Plain-text document sources:
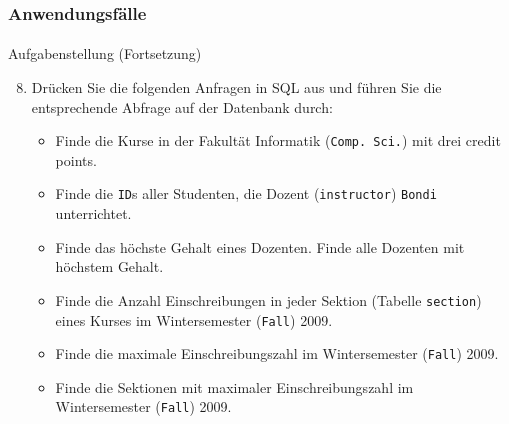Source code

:\begin{frame}[t]
\frametitle{Anwendungsf\"alle}
\framesubtitle{\insertsubsection}
\begin{alertblock}{Aufgabenstellung (Fortsetzung)}
\begin{enumerate}
 \setcounter{enumi}{7}	
 \item\label{U3} Dr\"ucken Sie die folgenden Anfragen in SQL aus und f\"uhren Sie die entsprechende Abfrage auf der 
  Datenbank durch:
  \begin{itemize}
   \item Finde die Kurse in der Fakult\"at Informatik (\texttt{Comp.~Sci.}) mit drei credit points.
   \item Finde die \texttt{ID}s aller Studenten, die Dozent (\texttt{instructor}) 
    \texttt{Bondi} unterrichtet. 
   \item Finde das h\"ochste Gehalt eines Dozenten. Finde alle Dozenten mit h\"ochstem Gehalt.
   \item Finde die Anzahl Einschreibungen in jeder Sektion (Tabelle \texttt{section}) eines Kurses im Wintersemester 
    (\texttt{Fall}) 2009.
   \item Finde die maximale Einschreibungszahl im Wintersemester (\texttt{Fall}) 2009.
   \item Finde die Sektionen mit maximaler Einschreibungszahl im Wintersemester (\texttt{Fall}) 2009.
  \end{itemize}
\end{enumerate}
\end{alertblock}
\end{frame}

WORK REQUEST>
With the pictures removed, print the entries above exactly.

ANSWER BELOW>
Source code

:\begin{frame}[t]
\frametitle{Anwendungsf\"alle}
\framesubtitle{\insertsubsection}
\begin{alertblock}{Aufgabenstellung (Fortsetzung)}
\begin{enumerate}
 \setcounter{enumi}{7}	
 \item\label{U3} Dr\"ucken Sie die folgenden Anfragen in SQL aus und f\"uhren Sie die entsprechende Abfrage auf der 
  Datenbank durch:
  \begin{itemize}
   \item Finde die Kurse in der Fakult\"at Informatik (\texttt{Comp.~Sci.}) mit drei credit points.
   \item Finde die \texttt{ID}s aller Studenten, die Dozent (\texttt{instructor}) 
    \texttt{Bondi} unterrichtet. 
   \item Finde das h\"ochste Gehalt eines Dozenten. Finde alle Dozenten mit h\"ochstem Gehalt.
   \item Finde die Anzahl Einschreibungen in jeder Sektion (Tabelle \texttt{section}) eines Kurses im Wintersemester 
    (\texttt{Fall}) 2009.
   \item Finde die maximale Einschreibungszahl im Wintersemester (\texttt{Fall}) 2009.
   \item Finde die Sektionen mit maximaler Einschreibungszahl im Wintersemester (\texttt{Fall}) 2009.
  \end{itemize}
\end{enumerate}
\end{alertblock}
\end{frame}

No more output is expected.